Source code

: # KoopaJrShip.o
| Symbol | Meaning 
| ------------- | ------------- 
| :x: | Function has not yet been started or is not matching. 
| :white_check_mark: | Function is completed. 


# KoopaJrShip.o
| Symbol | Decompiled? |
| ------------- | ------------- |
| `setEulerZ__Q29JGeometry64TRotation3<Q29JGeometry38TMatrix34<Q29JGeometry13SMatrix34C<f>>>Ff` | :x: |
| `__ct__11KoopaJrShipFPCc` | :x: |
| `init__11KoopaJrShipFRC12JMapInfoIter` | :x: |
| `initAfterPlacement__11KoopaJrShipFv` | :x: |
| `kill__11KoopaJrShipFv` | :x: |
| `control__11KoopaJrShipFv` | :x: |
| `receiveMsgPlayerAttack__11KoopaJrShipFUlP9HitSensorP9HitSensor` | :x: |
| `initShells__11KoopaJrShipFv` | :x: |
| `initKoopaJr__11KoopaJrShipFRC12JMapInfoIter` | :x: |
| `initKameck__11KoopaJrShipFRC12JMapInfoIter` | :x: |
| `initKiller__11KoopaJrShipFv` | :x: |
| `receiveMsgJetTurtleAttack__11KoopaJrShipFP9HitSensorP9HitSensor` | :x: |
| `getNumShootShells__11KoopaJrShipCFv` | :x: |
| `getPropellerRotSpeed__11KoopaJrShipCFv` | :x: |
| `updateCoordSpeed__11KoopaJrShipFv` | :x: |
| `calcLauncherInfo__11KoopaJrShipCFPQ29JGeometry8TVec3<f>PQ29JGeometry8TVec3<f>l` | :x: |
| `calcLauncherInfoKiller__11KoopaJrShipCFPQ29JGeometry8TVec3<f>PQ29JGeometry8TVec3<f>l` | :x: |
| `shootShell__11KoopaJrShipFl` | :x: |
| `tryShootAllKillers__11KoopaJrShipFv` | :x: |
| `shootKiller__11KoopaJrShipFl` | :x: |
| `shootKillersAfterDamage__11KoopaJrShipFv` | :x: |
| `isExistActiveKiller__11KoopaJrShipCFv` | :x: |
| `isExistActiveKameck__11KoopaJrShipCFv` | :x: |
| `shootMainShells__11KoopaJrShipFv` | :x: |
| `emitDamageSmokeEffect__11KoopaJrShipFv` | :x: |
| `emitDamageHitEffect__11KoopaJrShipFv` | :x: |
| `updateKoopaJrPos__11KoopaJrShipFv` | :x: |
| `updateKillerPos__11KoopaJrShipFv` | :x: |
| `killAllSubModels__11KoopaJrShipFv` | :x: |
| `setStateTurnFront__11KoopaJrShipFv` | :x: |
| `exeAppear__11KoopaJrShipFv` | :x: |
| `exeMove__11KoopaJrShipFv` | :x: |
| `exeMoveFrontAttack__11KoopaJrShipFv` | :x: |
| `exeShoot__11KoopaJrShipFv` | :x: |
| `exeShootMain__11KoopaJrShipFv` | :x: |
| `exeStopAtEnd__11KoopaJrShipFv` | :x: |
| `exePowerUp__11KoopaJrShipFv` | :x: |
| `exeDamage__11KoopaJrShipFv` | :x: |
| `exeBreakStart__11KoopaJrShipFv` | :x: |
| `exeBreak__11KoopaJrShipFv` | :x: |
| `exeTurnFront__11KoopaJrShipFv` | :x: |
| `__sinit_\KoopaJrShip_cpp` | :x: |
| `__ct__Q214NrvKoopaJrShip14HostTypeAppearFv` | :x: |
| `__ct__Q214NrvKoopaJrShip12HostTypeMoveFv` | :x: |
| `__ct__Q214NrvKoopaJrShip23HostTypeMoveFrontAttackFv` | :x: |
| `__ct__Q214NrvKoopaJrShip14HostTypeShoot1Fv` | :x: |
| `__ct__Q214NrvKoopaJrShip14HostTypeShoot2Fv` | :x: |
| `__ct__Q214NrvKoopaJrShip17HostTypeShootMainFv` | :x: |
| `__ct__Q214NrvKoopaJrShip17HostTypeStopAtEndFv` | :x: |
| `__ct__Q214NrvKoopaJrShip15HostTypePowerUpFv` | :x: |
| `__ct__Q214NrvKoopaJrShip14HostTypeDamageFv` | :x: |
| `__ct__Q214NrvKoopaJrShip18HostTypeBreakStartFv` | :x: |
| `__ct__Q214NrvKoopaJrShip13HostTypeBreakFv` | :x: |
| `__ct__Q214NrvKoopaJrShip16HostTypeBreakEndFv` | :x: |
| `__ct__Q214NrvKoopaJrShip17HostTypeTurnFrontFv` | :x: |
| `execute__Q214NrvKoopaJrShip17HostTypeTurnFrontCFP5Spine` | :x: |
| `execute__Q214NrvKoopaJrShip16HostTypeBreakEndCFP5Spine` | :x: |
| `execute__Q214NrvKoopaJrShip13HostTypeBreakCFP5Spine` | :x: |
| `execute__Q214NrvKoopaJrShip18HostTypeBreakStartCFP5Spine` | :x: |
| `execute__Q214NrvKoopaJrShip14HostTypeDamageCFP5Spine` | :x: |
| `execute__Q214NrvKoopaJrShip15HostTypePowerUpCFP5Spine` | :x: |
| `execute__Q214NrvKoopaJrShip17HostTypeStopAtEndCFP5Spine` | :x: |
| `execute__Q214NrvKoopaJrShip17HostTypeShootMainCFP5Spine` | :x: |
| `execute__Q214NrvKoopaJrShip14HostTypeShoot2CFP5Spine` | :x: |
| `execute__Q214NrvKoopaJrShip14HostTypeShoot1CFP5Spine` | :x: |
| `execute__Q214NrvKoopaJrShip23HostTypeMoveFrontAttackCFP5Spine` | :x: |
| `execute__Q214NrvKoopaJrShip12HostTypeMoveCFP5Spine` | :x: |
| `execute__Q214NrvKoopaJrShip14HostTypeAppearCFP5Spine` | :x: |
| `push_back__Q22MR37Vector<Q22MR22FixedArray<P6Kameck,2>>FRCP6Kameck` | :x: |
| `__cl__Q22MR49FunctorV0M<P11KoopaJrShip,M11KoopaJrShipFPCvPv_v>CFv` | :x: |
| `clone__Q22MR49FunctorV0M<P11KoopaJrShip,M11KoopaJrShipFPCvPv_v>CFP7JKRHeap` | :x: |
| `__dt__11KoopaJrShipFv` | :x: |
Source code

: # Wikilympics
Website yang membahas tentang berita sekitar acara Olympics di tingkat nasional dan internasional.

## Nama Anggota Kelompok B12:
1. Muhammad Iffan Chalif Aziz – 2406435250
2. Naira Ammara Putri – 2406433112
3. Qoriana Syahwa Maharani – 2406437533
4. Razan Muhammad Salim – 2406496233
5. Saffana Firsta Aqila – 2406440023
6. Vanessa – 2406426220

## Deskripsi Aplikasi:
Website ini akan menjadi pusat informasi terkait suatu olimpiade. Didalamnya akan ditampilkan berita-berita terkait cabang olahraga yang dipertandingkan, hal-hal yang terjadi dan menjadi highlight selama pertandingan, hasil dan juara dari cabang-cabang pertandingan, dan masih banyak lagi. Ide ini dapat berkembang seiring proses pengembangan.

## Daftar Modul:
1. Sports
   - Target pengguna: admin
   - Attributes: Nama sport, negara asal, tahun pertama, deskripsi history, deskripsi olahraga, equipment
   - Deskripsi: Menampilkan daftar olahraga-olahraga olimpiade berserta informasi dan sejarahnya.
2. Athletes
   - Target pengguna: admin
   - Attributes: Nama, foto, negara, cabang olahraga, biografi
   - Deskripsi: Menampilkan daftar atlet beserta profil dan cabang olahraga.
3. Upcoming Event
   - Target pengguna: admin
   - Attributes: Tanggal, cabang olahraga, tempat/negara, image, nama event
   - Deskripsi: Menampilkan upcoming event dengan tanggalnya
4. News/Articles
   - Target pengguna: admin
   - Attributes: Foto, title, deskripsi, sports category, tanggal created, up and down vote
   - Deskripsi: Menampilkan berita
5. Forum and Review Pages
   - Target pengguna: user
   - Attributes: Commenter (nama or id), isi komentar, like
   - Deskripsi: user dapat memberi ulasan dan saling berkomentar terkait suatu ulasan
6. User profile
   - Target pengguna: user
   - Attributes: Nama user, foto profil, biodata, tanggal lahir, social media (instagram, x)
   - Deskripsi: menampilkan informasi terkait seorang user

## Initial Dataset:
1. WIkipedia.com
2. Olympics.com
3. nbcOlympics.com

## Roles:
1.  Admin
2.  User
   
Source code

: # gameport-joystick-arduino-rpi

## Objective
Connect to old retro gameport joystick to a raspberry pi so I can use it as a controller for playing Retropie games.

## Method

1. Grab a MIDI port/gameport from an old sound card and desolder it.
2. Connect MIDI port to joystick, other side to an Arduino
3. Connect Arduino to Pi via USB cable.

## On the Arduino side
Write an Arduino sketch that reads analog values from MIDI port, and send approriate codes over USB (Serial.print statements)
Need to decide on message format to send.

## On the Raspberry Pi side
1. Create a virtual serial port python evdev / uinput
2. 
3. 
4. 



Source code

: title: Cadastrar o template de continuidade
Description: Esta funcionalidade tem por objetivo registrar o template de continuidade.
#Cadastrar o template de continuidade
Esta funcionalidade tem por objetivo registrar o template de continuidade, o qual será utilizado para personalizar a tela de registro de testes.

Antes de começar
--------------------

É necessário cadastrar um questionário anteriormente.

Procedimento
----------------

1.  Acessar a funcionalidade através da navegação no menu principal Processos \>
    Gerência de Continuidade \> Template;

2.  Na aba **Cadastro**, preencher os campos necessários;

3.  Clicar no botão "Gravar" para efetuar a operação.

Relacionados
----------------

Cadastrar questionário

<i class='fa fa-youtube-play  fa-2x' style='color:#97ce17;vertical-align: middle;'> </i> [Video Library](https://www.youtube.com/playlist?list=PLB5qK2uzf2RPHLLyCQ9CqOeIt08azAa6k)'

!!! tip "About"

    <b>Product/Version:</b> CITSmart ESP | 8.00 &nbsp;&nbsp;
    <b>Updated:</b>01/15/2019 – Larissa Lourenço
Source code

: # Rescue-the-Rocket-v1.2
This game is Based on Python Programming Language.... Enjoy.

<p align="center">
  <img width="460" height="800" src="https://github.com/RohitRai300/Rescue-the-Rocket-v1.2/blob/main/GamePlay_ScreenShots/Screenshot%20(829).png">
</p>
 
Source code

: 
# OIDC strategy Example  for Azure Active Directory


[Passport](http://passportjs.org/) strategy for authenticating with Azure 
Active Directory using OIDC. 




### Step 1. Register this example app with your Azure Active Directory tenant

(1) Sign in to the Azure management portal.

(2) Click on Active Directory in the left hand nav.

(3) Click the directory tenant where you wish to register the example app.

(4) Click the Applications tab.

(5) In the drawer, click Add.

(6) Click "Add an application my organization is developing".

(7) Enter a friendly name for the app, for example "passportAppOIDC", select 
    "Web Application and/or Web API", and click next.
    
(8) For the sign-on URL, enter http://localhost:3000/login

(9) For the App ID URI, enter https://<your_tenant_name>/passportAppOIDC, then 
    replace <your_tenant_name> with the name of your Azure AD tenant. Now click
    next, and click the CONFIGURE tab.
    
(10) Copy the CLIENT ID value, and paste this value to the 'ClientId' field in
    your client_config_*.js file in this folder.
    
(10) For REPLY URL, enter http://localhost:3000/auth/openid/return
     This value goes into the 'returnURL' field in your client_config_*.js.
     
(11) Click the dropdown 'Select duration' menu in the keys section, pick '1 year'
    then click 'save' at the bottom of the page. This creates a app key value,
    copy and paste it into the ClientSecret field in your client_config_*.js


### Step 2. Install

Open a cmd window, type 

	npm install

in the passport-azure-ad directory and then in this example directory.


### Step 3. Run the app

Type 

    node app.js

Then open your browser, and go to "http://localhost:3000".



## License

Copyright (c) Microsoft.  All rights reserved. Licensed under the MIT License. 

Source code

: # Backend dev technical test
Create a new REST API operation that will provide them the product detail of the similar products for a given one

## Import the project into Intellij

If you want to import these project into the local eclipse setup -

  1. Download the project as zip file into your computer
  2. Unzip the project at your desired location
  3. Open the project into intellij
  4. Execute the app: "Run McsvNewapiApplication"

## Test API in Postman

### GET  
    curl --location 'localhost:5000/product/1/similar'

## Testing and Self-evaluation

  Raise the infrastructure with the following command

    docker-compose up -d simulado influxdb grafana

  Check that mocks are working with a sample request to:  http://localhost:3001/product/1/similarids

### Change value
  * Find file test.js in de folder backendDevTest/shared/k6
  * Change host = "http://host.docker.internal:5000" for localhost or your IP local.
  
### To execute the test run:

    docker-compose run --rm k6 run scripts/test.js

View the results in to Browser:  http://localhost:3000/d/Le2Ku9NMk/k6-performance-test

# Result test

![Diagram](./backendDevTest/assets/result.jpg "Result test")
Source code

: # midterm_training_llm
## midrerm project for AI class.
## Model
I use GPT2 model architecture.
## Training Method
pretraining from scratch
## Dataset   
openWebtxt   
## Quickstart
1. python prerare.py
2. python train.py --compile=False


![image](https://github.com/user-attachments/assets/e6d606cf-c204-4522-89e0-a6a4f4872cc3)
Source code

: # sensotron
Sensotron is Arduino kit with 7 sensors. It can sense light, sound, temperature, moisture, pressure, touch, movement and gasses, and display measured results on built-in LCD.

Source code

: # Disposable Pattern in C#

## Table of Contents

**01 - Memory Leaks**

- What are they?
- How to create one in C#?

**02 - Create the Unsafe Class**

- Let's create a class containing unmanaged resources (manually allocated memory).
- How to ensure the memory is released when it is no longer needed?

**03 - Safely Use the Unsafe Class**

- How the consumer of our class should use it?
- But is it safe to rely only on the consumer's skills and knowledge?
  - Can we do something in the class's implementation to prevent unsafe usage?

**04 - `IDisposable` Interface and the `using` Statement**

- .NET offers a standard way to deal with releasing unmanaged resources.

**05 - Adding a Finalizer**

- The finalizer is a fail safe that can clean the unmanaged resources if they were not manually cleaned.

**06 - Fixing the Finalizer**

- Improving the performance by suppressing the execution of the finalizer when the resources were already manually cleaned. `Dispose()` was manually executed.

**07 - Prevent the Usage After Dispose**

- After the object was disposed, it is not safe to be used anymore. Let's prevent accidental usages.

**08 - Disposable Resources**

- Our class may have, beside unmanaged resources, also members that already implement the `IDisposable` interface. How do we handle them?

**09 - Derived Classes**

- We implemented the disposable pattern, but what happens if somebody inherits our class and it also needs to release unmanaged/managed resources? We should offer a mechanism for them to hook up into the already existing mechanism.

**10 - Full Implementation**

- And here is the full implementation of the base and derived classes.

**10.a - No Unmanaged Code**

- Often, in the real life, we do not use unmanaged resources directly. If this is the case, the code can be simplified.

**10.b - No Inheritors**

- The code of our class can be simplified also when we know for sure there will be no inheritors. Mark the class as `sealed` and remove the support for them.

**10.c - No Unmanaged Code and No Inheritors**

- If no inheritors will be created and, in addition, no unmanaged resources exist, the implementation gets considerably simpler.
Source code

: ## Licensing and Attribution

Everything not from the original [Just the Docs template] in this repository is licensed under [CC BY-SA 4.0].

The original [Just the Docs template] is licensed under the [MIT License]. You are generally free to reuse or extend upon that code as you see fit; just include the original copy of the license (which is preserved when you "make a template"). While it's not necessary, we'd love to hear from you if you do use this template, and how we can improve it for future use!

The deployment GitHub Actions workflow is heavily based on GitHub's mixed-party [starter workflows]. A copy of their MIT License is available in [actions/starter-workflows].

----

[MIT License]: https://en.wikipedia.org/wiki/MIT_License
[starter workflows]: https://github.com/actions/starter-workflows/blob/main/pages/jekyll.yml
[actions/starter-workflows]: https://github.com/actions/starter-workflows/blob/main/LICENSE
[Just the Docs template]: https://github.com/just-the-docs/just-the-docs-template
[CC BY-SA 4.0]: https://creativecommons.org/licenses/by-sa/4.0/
_____
Please copy the lines in the records above between the one holding "Create a new" and the one holding "4. Execute the", inclusive, exactly and with no other line.

**EXERCISE ANSWER:**
Create a new REST API operation that will provide them the product detail of the similar products for a given one

## Import the project into Intellij

If you want to import these project into the local eclipse setup -

  1. Download the project as zip file into your computer
  2. Unzip the project at your desired location
  3. Open the project into intellij
  4. Execute the app: "Run McsvNewapiApplication"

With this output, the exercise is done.